> _WHAT THIS TASK INVOLVES_: Repeat the listing below in full and exactly, but without its pictures.

> _THE RECORDS_:

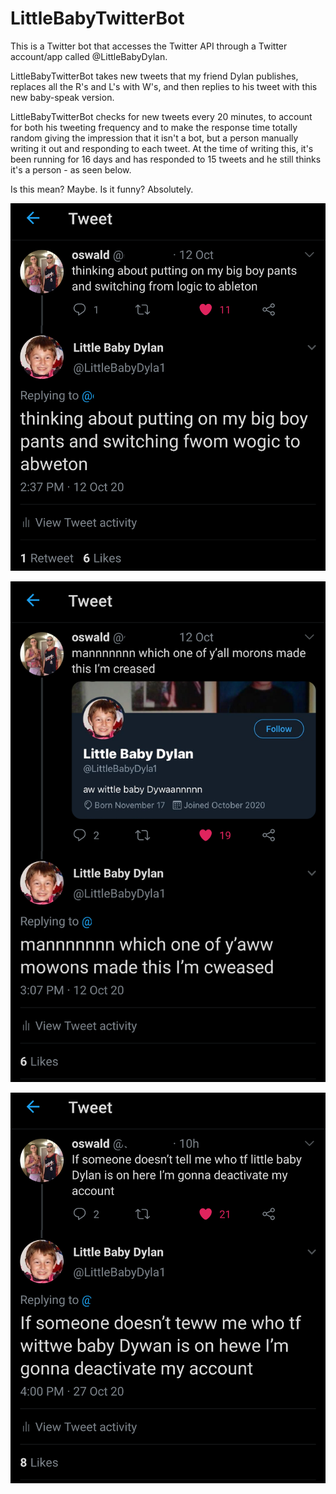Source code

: # LittleBabyTwitterBot
This is a Twitter bot that accesses the Twitter API through a Twitter account/app called @LittleBabyDylan. 

LittleBabyTwitterBot takes new tweets that my friend Dylan publishes, replaces all the R's and L's with W's, and then replies to his tweet with this new baby-speak version.

LittleBabyTwitterBot checks for new tweets every 20 minutes, to account for both his tweeting frequency and to make the response time totally random giving the impression that it isn't a bot, but a person manually writing it out and responding to each tweet. At the time of writing this, it's been running for 16 days and has responded to 15 tweets and he still thinks it's a person - as seen below.

Is this mean? Maybe. Is it funny? Absolutely. 


![wogic](https://github.com/lmccay4/LittleBabyTwitterBot/blob/master/images/wogic.png?raw=true)

![cweased](https://github.com/lmccay4/LittleBabyTwitterBot/blob/master/images/cweased.png?raw=true)

![deactivate](https://github.com/lmccay4/LittleBabyTwitterBot/blob/master/images/deactivate.png?raw=true)


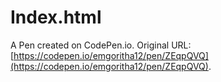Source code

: # Index.html

A Pen created on CodePen.io. Original URL: [https://codepen.io/emgoritha12/pen/ZEqpQVQ](https://codepen.io/emgoritha12/pen/ZEqpQVQ).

> _SOLUTION TO THIS PROBLEM_:
Source code

: # LittleBabyTwitterBot
This is a Twitter bot that accesses the Twitter API through a Twitter account/app called @LittleBabyDylan. 

LittleBabyTwitterBot takes new tweets that my friend Dylan publishes, replaces all the R's and L's with W's, and then replies to his tweet with this new baby-speak version.

LittleBabyTwitterBot checks for new tweets every 20 minutes, to account for both his tweeting frequency and to make the response time totally random giving the impression that it isn't a bot, but a person manually writing it out and responding to each tweet. At the time of writing this, it's been running for 16 days and has responded to 15 tweets and he still thinks it's a person - as seen below.

Is this mean? Maybe. Is it funny? Absolutely. 


![wogic](https://github.com/lmccay4/LittleBabyTwitterBot/blob/master/images/wogic.png?raw=true)

![cweased](https://github.com/lmccay4/LittleBabyTwitterBot/blob/master/images/cweased.png?raw=true)

![deactivate](https://github.com/lmccay4/LittleBabyTwitterBot/blob/master/images/deactivate.png?raw=true)


Source code

: # Index.html

A Pen created on CodePen.io. Original URL: [https://codepen.io/emgoritha12/pen/ZEqpQVQ](https://codepen.io/emgoritha12/pen/ZEqpQVQ).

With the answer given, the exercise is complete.